— Exercise prompt —
Without any of the pictures, print every record below exactly.

Saved data entries:

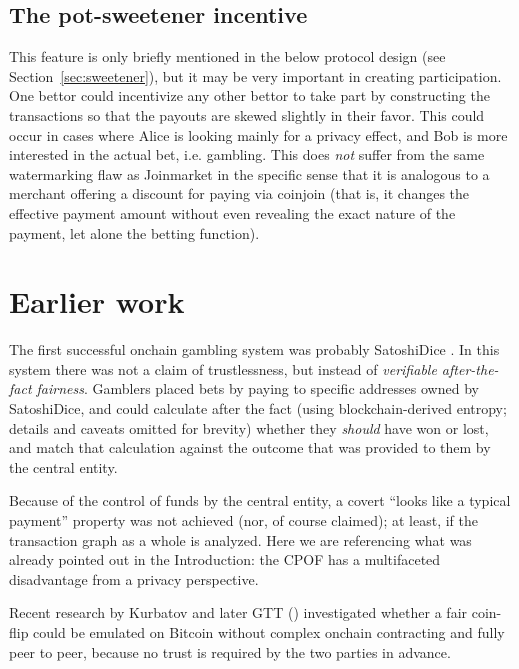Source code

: \documentclass[11pt]{article}
\begin{document}
\subsection{The pot-sweetener incentive}
\label{sec:potsweet}

This feature is only briefly mentioned in the below protocol design (see Section~\ref{sec:sweetener}), but it may be very important in creating participation. One bettor could incentivize any other bettor to take part by constructing the transactions so that the payouts are skewed slightly in their favor. This could occur in cases where Alice is looking mainly for a privacy effect, and Bob is more interested in the actual bet, i.e. gambling. This does \emph{not} suffer from the same watermarking flaw as Joinmarket \cite{joinmarket} in the specific sense that it is analogous to a merchant offering a discount for paying via coinjoin (that is, it changes the effective payment amount without even revealing the exact nature of the payment, let alone the betting function).

\section{Earlier work}
\label{sec:motivation}

The first successful onchain gambling system was probably SatoshiDice \cite{satoshidice}. In this system there was not a claim of trustlessness, but instead of \emph{verifiable after-the-fact fairness}. Gamblers placed bets by paying to specific addresses owned by SatoshiDice, and could calculate after the fact (using blockchain-derived entropy; details and caveats omitted for brevity) whether they \emph{should} have won or lost, and match that calculation against the outcome that was provided to them by the central entity.

Because of the control of funds by the central entity, a covert ``looks like a typical payment'' property was not achieved (nor, of course claimed); at least, if the transaction graph as a whole is analyzed. Here we are referencing what was already pointed out in the Introduction: the CPOF has a multifaceted disadvantage from a privacy perspective.

Recent research by Kurbatov and later GTT (\cite{kurbatov2025oprand,gerhardt2026}) investigated whether a fair coin-flip could be emulated on Bitcoin without complex onchain contracting and fully peer to peer, because no trust is required by the two parties in advance.
\end{document}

— Result —
Source code

: \documentclass[11pt]{article}
\begin{document}
\subsection{The pot-sweetener incentive}
\label{sec:potsweet}

This feature is only briefly mentioned in the below protocol design (see Section~\ref{sec:sweetener}), but it may be very important in creating participation. One bettor could incentivize any other bettor to take part by constructing the transactions so that the payouts are skewed slightly in their favor. This could occur in cases where Alice is looking mainly for a privacy effect, and Bob is more interested in the actual bet, i.e. gambling. This does \emph{not} suffer from the same watermarking flaw as Joinmarket \cite{joinmarket} in the specific sense that it is analogous to a merchant offering a discount for paying via coinjoin (that is, it changes the effective payment amount without even revealing the exact nature of the payment, let alone the betting function).

\section{Earlier work}
\label{sec:motivation}

The first successful onchain gambling system was probably SatoshiDice \cite{satoshidice}. In this system there was not a claim of trustlessness, but instead of \emph{verifiable after-the-fact fairness}. Gamblers placed bets by paying to specific addresses owned by SatoshiDice, and could calculate after the fact (using blockchain-derived entropy; details and caveats omitted for brevity) whether they \emph{should} have won or lost, and match that calculation against the outcome that was provided to them by the central entity.

Because of the control of funds by the central entity, a covert ``looks like a typical payment'' property was not achieved (nor, of course claimed); at least, if the transaction graph as a whole is analyzed. Here we are referencing what was already pointed out in the Introduction: the CPOF has a multifaceted disadvantage from a privacy perspective.

Recent research by Kurbatov and later GTT (\cite{kurbatov2025oprand,gerhardt2026}) investigated whether a fair coin-flip could be emulated on Bitcoin without complex onchain contracting and fully peer to peer, because no trust is required by the two parties in advance.
\end{document}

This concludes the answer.